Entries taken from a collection
[Start of section]

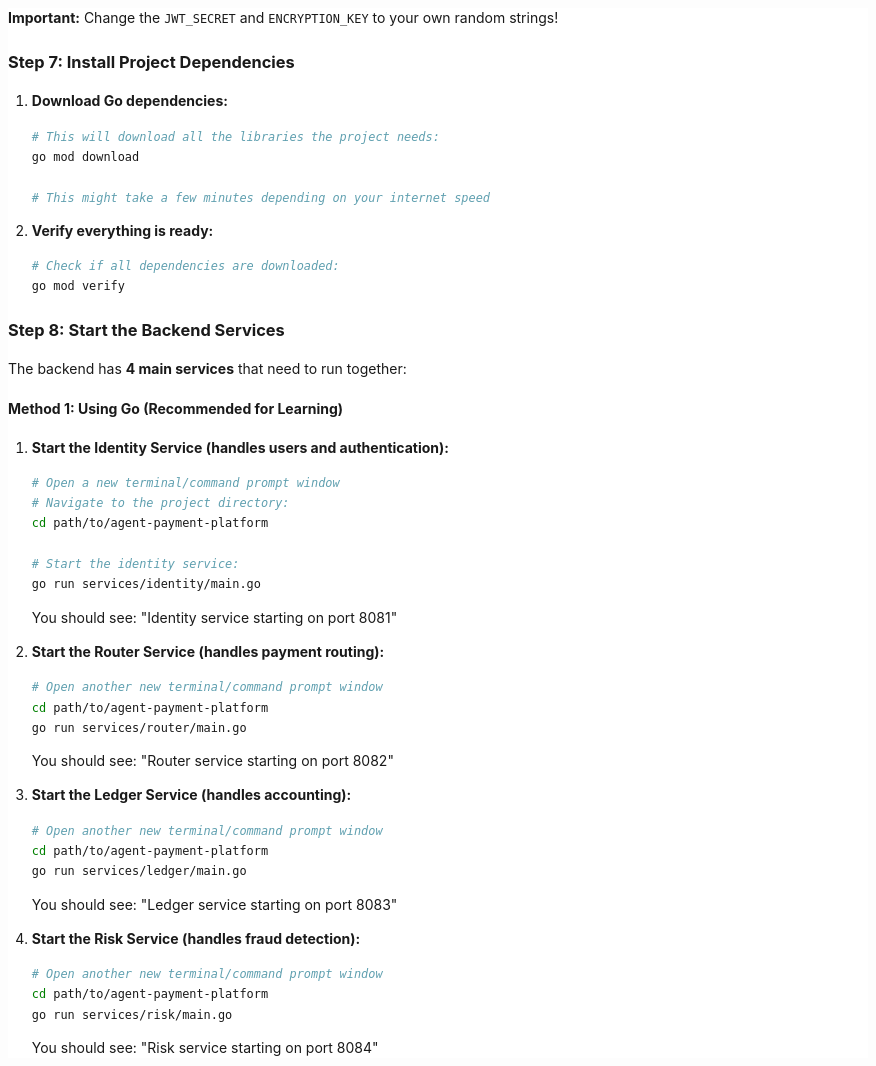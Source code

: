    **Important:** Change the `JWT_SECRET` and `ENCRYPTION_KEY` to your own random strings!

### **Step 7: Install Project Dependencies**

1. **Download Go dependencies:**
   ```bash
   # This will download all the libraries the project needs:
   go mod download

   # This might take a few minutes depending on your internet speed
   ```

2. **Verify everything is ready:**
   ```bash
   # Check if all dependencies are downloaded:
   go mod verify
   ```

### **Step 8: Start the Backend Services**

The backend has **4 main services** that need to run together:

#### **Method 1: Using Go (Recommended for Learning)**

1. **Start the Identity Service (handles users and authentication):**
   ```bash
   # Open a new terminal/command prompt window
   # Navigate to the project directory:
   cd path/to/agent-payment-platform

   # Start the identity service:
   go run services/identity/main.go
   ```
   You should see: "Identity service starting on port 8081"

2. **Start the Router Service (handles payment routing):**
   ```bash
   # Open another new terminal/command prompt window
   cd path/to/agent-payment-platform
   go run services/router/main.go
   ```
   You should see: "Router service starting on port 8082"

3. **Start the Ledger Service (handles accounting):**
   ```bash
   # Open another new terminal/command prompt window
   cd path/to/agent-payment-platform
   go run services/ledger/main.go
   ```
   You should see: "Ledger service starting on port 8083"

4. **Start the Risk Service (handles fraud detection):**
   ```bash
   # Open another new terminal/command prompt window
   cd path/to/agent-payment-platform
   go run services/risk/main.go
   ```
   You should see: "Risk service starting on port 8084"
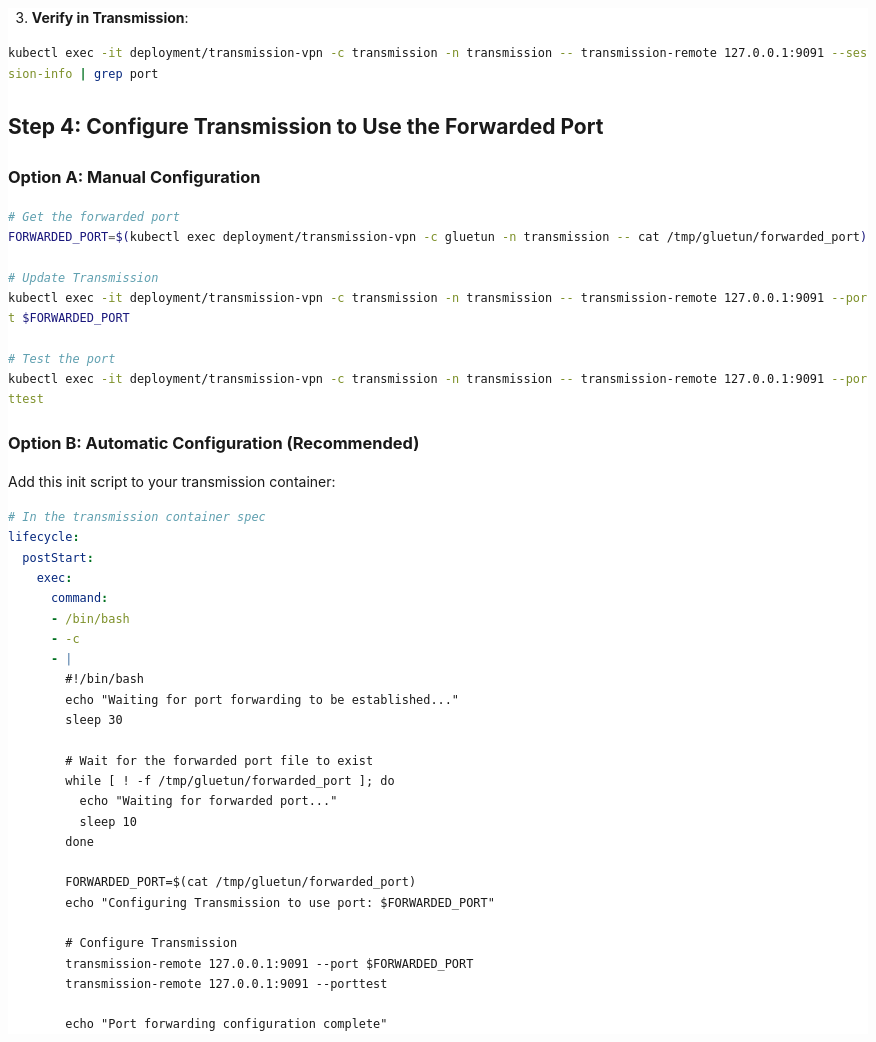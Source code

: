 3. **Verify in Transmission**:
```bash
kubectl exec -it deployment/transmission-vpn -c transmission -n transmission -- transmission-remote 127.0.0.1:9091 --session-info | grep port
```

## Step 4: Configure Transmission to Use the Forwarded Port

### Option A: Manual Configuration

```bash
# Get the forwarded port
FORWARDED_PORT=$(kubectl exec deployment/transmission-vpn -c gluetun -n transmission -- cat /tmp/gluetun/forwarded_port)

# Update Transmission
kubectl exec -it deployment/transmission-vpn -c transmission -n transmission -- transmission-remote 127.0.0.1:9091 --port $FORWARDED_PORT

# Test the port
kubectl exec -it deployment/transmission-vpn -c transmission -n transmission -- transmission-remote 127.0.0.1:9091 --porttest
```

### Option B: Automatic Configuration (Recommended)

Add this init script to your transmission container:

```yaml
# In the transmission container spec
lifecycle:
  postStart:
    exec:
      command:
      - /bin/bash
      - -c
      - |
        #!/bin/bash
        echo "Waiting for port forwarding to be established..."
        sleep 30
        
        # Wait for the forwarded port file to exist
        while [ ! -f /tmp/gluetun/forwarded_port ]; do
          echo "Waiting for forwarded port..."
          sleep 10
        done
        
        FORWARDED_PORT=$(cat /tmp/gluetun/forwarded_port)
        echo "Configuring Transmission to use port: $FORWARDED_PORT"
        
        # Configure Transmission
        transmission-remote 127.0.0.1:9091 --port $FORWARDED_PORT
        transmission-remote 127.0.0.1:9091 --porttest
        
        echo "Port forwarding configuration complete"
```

[End of section]

→ YOUR OBJECTIVE:
Each line of the records with the word "forwarding" in it is to be copied.

→ PROBLEM SOLUTION:
        echo "Waiting for port forwarding to be established..."
        echo "Port forwarding configuration complete"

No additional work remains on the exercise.